The lecture has not been canceled, however. Speaking instead will be another civil rights activist, Charles McDew, who teaches African American history and the history of the civil rights movement at Metropolitan State University in Minneapolis.
Both Forman and McDew played leadership roles in the early years of the Student Nonviolent Coordinating Committee.
McDew will discuss “Civil Rights From the Student Nonviolent Coordinating Committee to Today” from 8 to 9:30 p.m. Wednesday, Feb. 27, in O’Shaughnessy Educational Center auditorium at the University of St. Thomas.
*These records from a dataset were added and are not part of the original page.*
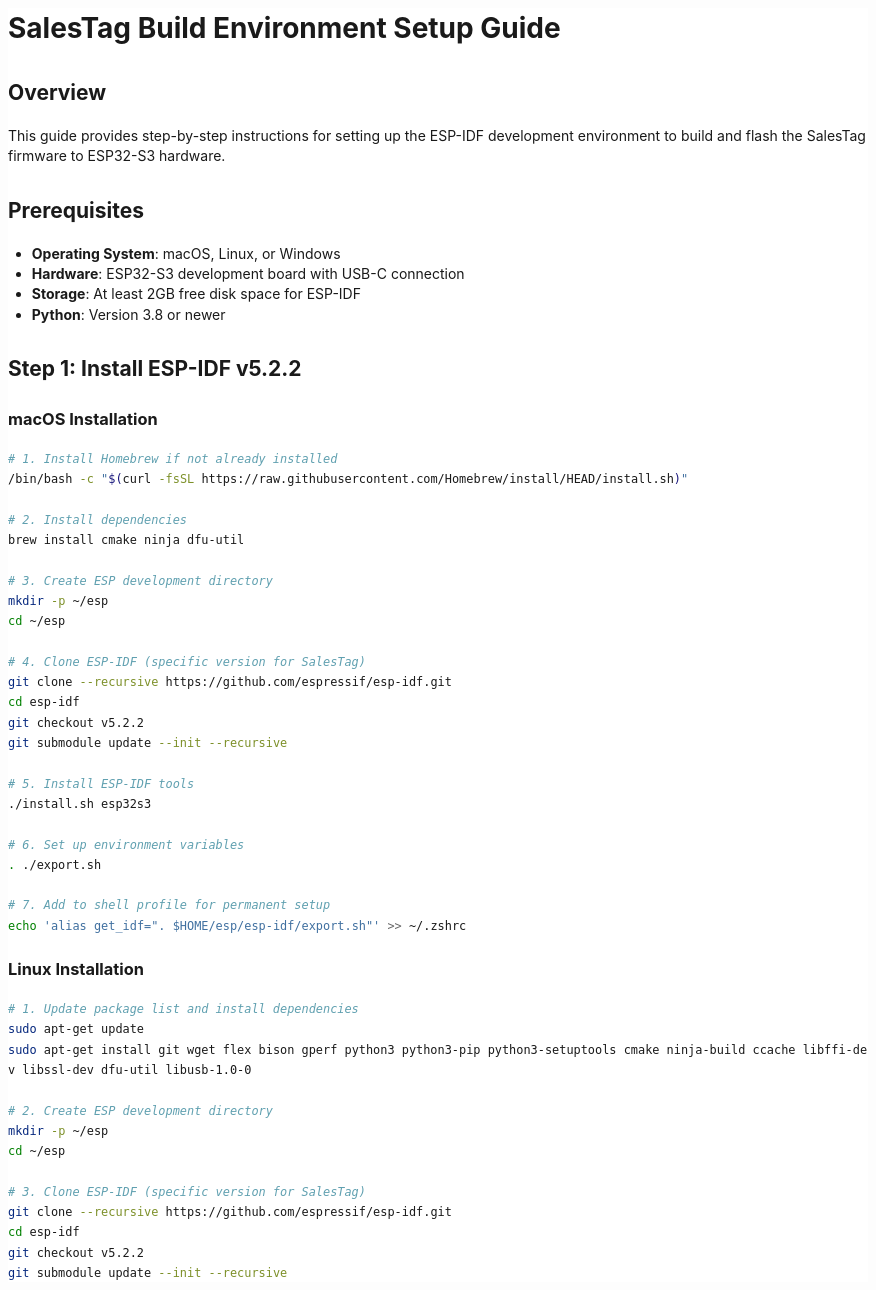 # SalesTag Build Environment Setup Guide

## Overview

This guide provides step-by-step instructions for setting up the ESP-IDF development environment to build and flash the SalesTag firmware to ESP32-S3 hardware.

## Prerequisites

- **Operating System**: macOS, Linux, or Windows
- **Hardware**: ESP32-S3 development board with USB-C connection
- **Storage**: At least 2GB free disk space for ESP-IDF
- **Python**: Version 3.8 or newer

## Step 1: Install ESP-IDF v5.2.2

### macOS Installation

```bash
# 1. Install Homebrew if not already installed
/bin/bash -c "$(curl -fsSL https://raw.githubusercontent.com/Homebrew/install/HEAD/install.sh)"

# 2. Install dependencies
brew install cmake ninja dfu-util

# 3. Create ESP development directory
mkdir -p ~/esp
cd ~/esp

# 4. Clone ESP-IDF (specific version for SalesTag)
git clone --recursive https://github.com/espressif/esp-idf.git
cd esp-idf
git checkout v5.2.2
git submodule update --init --recursive

# 5. Install ESP-IDF tools
./install.sh esp32s3

# 6. Set up environment variables
. ./export.sh

# 7. Add to shell profile for permanent setup
echo 'alias get_idf=". $HOME/esp/esp-idf/export.sh"' >> ~/.zshrc
```

### Linux Installation

```bash
# 1. Update package list and install dependencies
sudo apt-get update
sudo apt-get install git wget flex bison gperf python3 python3-pip python3-setuptools cmake ninja-build ccache libffi-dev libssl-dev dfu-util libusb-1.0-0

# 2. Create ESP development directory
mkdir -p ~/esp
cd ~/esp

# 3. Clone ESP-IDF (specific version for SalesTag)
git clone --recursive https://github.com/espressif/esp-idf.git
cd esp-idf
git checkout v5.2.2
git submodule update --init --recursive
```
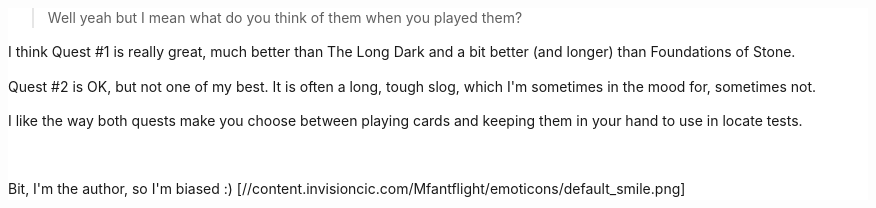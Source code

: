 > Well yeah but I mean what do you think of them when you played them?

I think Quest #1 is really great, much better than The Long Dark and a bit better (and longer) than Foundations of Stone.

Quest #2 is OK, but not one of my best. It is often a long, tough slog, which I'm sometimes in the mood for, sometimes not.

I like the way both quests make you choose between playing cards and keeping them in your hand to use in locate tests.

 

Bit, I'm the author, so I'm biased :) [//content.invisioncic.com/Mfantflight/emoticons/default_smile.png]

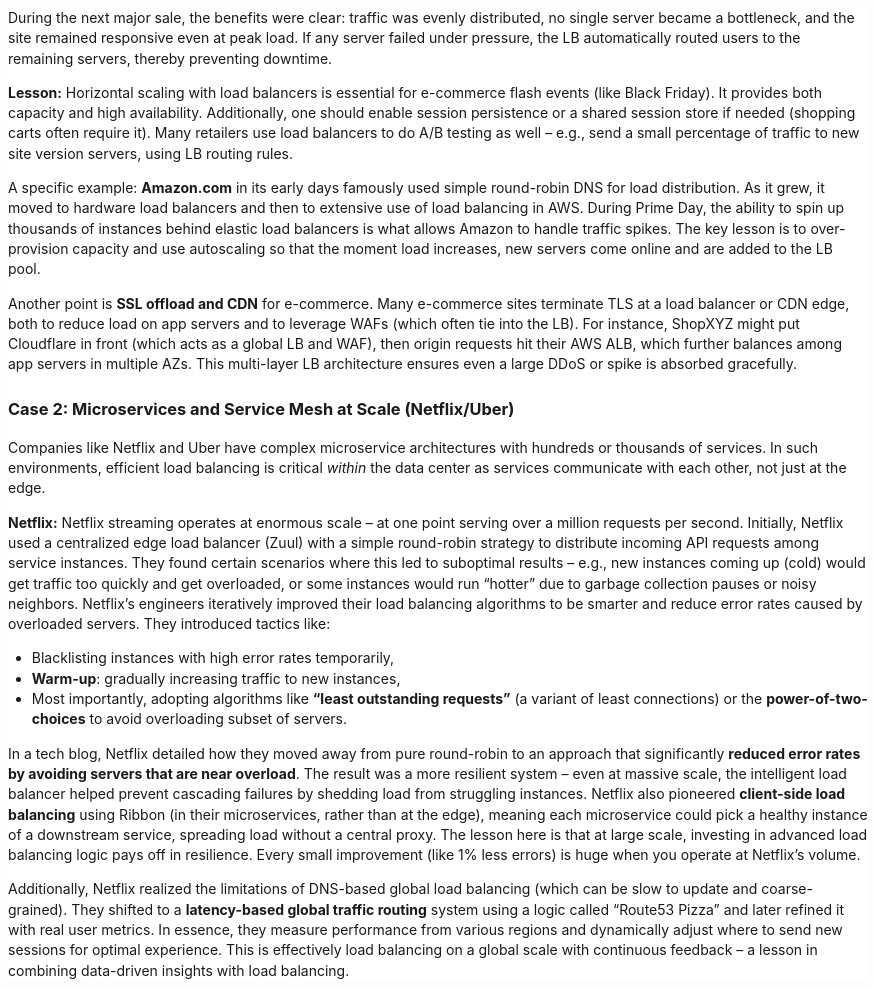 During the next major sale, the benefits were clear: traffic was evenly distributed, no single server became a bottleneck, and the site remained responsive even at peak load. If any server failed under pressure, the LB automatically routed users to the remaining servers, thereby preventing downtime.

**Lesson:** Horizontal scaling with load balancers is essential for e-commerce flash events (like Black Friday). It provides both capacity and high availability. Additionally, one should enable session persistence or a shared session store if needed (shopping carts often require it). Many retailers use load balancers to do A/B testing as well – e.g., send a small percentage of traffic to new site version servers, using LB routing rules.

A specific example: **Amazon.com** in its early days famously used simple round-robin DNS for load distribution. As it grew, it moved to hardware load balancers and then to extensive use of load balancing in AWS. During Prime Day, the ability to spin up thousands of instances behind elastic load balancers is what allows Amazon to handle traffic spikes. The key lesson is to over-provision capacity and use autoscaling so that the moment load increases, new servers come online and are added to the LB pool.

Another point is **SSL offload and CDN** for e-commerce. Many e-commerce sites terminate TLS at a load balancer or CDN edge, both to reduce load on app servers and to leverage WAFs (which often tie into the LB). For instance, ShopXYZ might put Cloudflare in front (which acts as a global LB and WAF), then origin requests hit their AWS ALB, which further balances among app servers in multiple AZs. This multi-layer LB architecture ensures even a large DDoS or spike is absorbed gracefully.

### Case 2: Microservices and Service Mesh at Scale (Netflix/Uber)

Companies like Netflix and Uber have complex microservice architectures with hundreds or thousands of services. In such environments, efficient load balancing is critical *within* the data center as services communicate with each other, not just at the edge.

**Netflix:** Netflix streaming operates at enormous scale – at one point serving over a million requests per second. Initially, Netflix used a centralized edge load balancer (Zuul) with a simple round-robin strategy to distribute incoming API requests among service instances. They found certain scenarios where this led to suboptimal results – e.g., new instances coming up (cold) would get traffic too quickly and get overloaded, or some instances would run “hotter” due to garbage collection pauses or noisy neighbors. Netflix’s engineers iteratively improved their load balancing algorithms to be smarter and reduce error rates caused by overloaded servers. They introduced tactics like:

* Blacklisting instances with high error rates temporarily,
* **Warm-up**: gradually increasing traffic to new instances,
* Most importantly, adopting algorithms like **“least outstanding requests”** (a variant of least connections) or the **power-of-two-choices** to avoid overloading subset of servers.

In a tech blog, Netflix detailed how they moved away from pure round-robin to an approach that significantly **reduced error rates by avoiding servers that are near overload**. The result was a more resilient system – even at massive scale, the intelligent load balancer helped prevent cascading failures by shedding load from struggling instances. Netflix also pioneered **client-side load balancing** using Ribbon (in their microservices, rather than at the edge), meaning each microservice could pick a healthy instance of a downstream service, spreading load without a central proxy. The lesson here is that at large scale, investing in advanced load balancing logic pays off in resilience. Every small improvement (like 1% less errors) is huge when you operate at Netflix’s volume.

Additionally, Netflix realized the limitations of DNS-based global load balancing (which can be slow to update and coarse-grained). They shifted to a **latency-based global traffic routing** system using a logic called “Route53 Pizza” and later refined it with real user metrics. In essence, they measure performance from various regions and dynamically adjust where to send new sessions for optimal experience. This is effectively load balancing on a global scale with continuous feedback – a lesson in combining data-driven insights with load balancing.

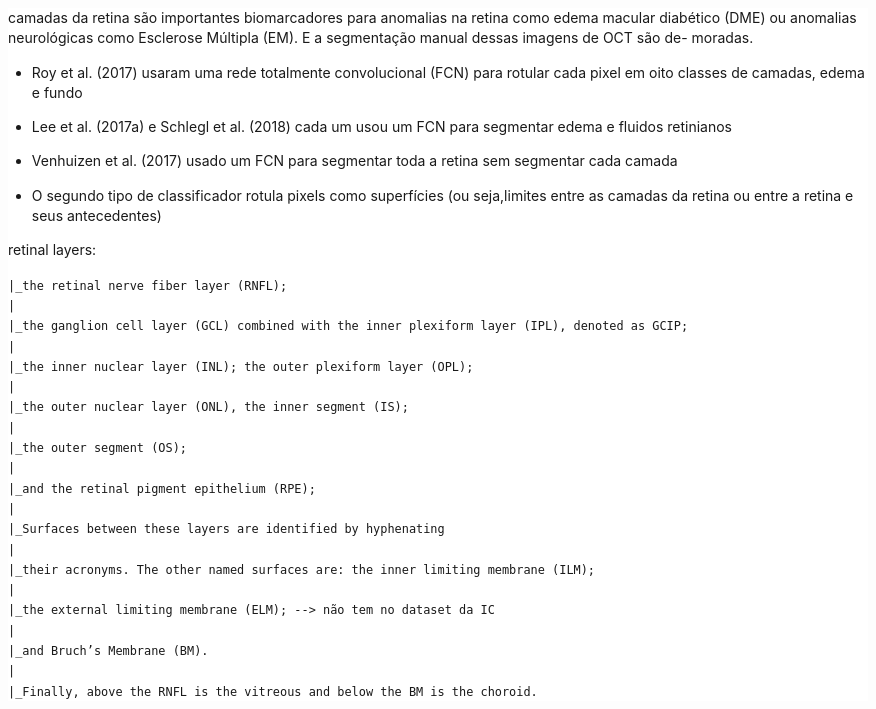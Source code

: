 camadas da retina são importantes biomarcadores para anomalias na retina como edema macular diabético (DME)
ou anomalias neurológicas como Esclerose Múltipla (EM). E a segmentação manual dessas imagens de OCT são de-
moradas.


- Roy et al. (2017) usaram uma rede totalmente convolucional (FCN) para rotular cada pixel em oito classes de camadas, edema e fundo

- Lee et al. (2017a) e Schlegl et al. (2018) cada um usou um FCN para segmentar edema e fluidos retinianos

- Venhuizen et al. (2017) usado um FCN para segmentar toda a retina sem segmentar cada camada

- O segundo tipo de classificador rotula pixels como superfícies (ou seja,limites entre as camadas da 
retina ou entre a retina e seus
antecedentes)

retinal layers:

    |_the retinal nerve fiber layer (RNFL);
    |
    |_the ganglion cell layer (GCL) combined with the inner plexiform layer (IPL), denoted as GCIP;
    |
    |_the inner nuclear layer (INL); the outer plexiform layer (OPL);
    |
    |_the outer nuclear layer (ONL), the inner segment (IS);
    |
    |_the outer segment (OS);
    |
    |_and the retinal pigment epithelium (RPE);
    |
    |_Surfaces between these layers are identified by hyphenating
    |
    |_their acronyms. The other named surfaces are: the inner limiting membrane (ILM);
    |
    |_the external limiting membrane (ELM); --> não tem no dataset da IC
    |
    |_and Bruch’s Membrane (BM).
    |
    |_Finally, above the RNFL is the vitreous and below the BM is the choroid.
McDew’s talk, free and open to the public, is presented in connection with Black History Month. The talk is co-sponsored by several campus and community organizations: the Black Empowerment Student Alliance, Multicultural Student Services, Campus Ministry’s VISION Program, Justice and Peace Studies, Midwest Institute for Social Transformation, Minnesota Freedom Riders, and University Lectures Committee.
Born in 1938 in Ohio, McDew went south to study at South Carolina State University in 1959. A year later, following the student sit-ins in Greensboro, N.C., McDew became a leader of local sit-ins. He helped to found the Student Nonviolent Coordinating Committee and served as its chair from 1961 to 1963. He worked primarily in Mississippi, especially in McComb, and narrowly escaped death several times.
As a result of his voter-registration and community-organizing efforts, he was sentenced to 18 months in the Angola Penitentiary, Louisiana, for “criminal anarchy.”